• **EXERCISE BRIEF**
Nothing but the lines below between the line holding "the email fields." and the line holding "Check if the", inclusive, should appear in the answer, each set down exactly.

▼▼▼

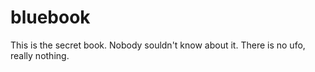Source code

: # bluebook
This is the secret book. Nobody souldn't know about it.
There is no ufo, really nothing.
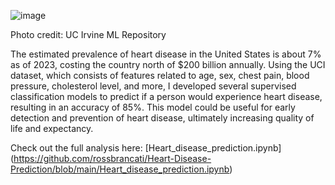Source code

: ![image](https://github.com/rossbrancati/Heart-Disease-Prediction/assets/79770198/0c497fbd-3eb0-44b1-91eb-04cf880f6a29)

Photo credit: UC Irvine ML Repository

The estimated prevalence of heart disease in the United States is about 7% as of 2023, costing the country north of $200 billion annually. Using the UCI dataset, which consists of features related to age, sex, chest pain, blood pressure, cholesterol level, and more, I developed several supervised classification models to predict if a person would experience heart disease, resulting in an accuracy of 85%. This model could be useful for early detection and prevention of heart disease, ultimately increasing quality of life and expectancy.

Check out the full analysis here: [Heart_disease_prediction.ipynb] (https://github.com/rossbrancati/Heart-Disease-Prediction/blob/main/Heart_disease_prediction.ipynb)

▲▲▲
▼▼▼

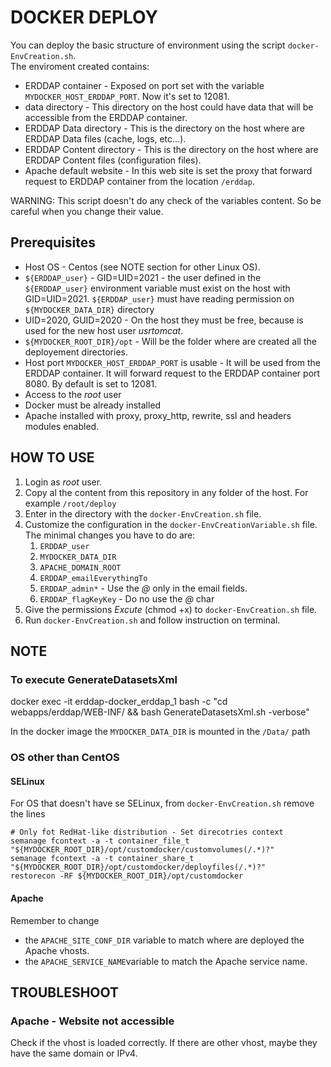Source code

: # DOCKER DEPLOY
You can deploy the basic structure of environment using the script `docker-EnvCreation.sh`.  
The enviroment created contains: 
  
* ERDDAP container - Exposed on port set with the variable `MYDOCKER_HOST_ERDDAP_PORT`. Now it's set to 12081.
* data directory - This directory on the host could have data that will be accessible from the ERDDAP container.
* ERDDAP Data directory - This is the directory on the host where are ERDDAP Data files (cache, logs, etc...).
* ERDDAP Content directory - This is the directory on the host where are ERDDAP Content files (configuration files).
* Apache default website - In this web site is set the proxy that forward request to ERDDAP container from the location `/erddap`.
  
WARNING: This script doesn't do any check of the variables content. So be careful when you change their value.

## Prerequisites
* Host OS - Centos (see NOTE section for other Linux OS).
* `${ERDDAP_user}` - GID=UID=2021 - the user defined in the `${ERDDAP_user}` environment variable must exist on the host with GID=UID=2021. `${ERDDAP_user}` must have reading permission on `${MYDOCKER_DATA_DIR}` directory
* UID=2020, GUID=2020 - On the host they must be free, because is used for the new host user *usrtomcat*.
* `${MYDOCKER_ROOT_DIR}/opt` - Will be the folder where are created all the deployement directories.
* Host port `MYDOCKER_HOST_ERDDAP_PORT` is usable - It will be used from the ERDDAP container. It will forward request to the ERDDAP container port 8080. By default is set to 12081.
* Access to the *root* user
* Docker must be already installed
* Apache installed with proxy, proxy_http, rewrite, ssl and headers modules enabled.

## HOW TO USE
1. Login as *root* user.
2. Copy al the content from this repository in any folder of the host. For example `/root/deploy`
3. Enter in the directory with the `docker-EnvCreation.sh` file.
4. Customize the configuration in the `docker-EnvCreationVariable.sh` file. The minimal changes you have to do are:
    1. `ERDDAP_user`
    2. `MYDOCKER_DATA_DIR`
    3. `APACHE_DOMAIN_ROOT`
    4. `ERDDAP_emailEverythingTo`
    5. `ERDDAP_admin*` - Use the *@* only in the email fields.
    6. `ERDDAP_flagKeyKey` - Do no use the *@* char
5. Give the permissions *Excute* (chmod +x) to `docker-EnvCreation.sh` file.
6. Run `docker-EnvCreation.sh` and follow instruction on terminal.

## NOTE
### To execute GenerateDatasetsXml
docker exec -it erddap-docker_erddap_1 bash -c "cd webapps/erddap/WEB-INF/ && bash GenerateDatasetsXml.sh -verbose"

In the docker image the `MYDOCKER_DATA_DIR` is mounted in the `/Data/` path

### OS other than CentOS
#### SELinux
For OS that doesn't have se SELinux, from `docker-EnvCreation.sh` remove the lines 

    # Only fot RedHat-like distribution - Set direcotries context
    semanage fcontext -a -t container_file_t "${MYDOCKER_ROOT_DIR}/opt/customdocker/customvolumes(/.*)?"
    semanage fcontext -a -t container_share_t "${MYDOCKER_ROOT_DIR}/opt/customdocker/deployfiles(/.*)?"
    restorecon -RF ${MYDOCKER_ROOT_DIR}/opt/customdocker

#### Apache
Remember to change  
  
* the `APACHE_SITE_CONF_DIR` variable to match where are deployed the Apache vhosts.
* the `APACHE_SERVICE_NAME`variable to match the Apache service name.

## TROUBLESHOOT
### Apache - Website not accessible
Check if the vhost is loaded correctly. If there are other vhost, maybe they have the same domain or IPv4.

▲▲▲

• **ANSWER TO THIS PROBLEM**
    5. `ERDDAP_admin*` - Use the *@* only in the email fields.
    6. `ERDDAP_flagKeyKey` - Do no use the *@* char
5. Give the permissions *Excute* (chmod +x) to `docker-EnvCreation.sh` file.
6. Run `docker-EnvCreation.sh` and follow instruction on terminal.

## NOTE
### To execute GenerateDatasetsXml
docker exec -it erddap-docker_erddap_1 bash -c "cd webapps/erddap/WEB-INF/ && bash GenerateDatasetsXml.sh -verbose"

In the docker image the `MYDOCKER_DATA_DIR` is mounted in the `/Data/` path

### OS other than CentOS
#### SELinux
For OS that doesn't have se SELinux, from `docker-EnvCreation.sh` remove the lines 

    # Only fot RedHat-like distribution - Set direcotries context
    semanage fcontext -a -t container_file_t "${MYDOCKER_ROOT_DIR}/opt/customdocker/customvolumes(/.*)?"
    semanage fcontext -a -t container_share_t "${MYDOCKER_ROOT_DIR}/opt/customdocker/deployfiles(/.*)?"
    restorecon -RF ${MYDOCKER_ROOT_DIR}/opt/customdocker

#### Apache
Remember to change  
  
* the `APACHE_SITE_CONF_DIR` variable to match where are deployed the Apache vhosts.
* the `APACHE_SERVICE_NAME`variable to match the Apache service name.

## TROUBLESHOOT
### Apache - Website not accessible
Check if the vhost is loaded correctly. If there are other vhost, maybe they have the same domain or IPv4.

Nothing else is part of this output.